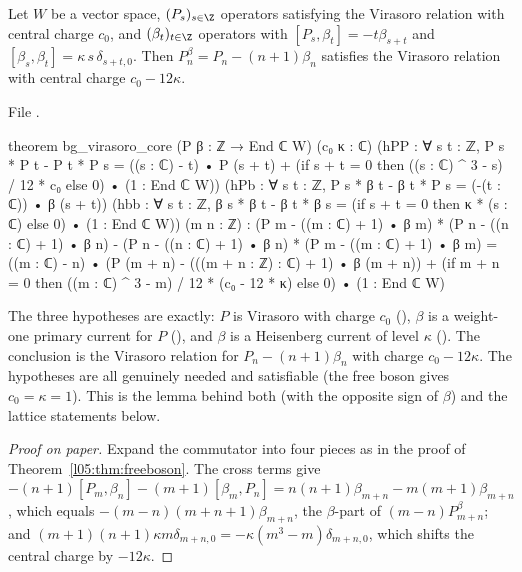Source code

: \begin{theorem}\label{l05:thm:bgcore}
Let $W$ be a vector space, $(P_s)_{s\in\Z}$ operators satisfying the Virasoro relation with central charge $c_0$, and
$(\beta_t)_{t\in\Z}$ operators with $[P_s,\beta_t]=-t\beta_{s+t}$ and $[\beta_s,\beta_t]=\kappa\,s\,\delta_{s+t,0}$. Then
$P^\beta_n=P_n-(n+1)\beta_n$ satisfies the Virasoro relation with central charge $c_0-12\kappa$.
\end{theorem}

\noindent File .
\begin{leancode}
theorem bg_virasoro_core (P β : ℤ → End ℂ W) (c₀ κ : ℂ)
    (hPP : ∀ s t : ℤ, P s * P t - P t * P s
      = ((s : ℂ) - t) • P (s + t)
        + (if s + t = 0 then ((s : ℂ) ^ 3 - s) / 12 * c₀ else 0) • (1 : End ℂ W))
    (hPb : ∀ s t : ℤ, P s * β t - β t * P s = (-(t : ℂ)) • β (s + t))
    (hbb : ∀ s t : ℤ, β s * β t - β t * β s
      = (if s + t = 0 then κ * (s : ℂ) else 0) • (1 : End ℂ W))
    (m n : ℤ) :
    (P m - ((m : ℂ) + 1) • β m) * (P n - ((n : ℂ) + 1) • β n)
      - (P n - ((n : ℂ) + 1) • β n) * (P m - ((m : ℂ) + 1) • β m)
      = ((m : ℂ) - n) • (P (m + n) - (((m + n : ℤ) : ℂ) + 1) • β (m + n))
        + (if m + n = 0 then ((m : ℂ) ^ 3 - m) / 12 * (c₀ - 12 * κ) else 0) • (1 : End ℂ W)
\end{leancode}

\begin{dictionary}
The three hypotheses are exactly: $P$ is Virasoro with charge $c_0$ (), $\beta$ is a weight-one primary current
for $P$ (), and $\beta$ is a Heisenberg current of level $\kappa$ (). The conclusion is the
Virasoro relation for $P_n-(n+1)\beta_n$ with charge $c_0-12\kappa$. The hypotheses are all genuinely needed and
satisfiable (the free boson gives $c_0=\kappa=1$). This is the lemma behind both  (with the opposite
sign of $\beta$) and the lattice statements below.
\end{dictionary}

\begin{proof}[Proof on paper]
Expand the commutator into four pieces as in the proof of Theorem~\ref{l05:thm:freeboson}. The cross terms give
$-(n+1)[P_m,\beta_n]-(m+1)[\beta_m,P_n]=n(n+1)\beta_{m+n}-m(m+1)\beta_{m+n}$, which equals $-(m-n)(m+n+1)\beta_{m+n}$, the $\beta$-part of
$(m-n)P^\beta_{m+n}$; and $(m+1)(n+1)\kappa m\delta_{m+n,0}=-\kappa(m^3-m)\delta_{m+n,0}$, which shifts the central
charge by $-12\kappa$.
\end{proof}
*****
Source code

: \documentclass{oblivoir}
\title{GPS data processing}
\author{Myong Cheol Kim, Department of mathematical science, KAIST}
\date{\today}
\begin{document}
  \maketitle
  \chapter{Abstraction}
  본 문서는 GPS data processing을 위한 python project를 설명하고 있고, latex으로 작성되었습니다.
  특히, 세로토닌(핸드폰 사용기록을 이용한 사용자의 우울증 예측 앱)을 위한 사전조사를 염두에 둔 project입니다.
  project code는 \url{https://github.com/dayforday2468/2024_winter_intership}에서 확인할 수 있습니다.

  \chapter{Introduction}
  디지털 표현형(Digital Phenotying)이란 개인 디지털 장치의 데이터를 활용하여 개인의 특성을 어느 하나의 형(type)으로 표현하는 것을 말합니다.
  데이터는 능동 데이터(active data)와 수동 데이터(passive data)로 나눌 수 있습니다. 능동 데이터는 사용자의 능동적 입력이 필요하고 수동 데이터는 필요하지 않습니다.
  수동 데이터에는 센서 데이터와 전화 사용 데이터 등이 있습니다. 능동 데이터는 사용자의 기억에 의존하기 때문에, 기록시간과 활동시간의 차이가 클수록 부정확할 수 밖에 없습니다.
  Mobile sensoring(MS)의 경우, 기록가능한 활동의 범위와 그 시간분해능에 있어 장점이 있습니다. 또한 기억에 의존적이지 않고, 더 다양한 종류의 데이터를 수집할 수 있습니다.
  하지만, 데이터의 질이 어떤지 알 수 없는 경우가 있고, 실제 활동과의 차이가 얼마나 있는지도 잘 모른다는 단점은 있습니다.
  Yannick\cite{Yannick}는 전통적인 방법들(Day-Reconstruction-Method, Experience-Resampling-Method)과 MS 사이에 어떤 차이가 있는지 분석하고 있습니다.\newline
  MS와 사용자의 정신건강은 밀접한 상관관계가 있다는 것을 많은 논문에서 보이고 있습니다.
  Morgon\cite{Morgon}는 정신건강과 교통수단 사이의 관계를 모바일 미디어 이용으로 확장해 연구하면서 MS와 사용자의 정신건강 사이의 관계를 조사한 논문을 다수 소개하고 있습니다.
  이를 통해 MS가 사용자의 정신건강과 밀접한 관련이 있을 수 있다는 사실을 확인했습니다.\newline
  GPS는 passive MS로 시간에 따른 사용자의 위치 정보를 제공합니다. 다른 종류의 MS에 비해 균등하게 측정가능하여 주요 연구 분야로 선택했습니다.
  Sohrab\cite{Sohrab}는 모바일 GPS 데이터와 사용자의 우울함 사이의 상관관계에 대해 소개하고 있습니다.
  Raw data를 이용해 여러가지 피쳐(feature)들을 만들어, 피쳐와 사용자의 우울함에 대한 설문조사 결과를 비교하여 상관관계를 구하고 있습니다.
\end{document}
*****
*Activity*
Using the material above, state how many lines include the string "데이터는". Answer with a single number.

*Response area*
2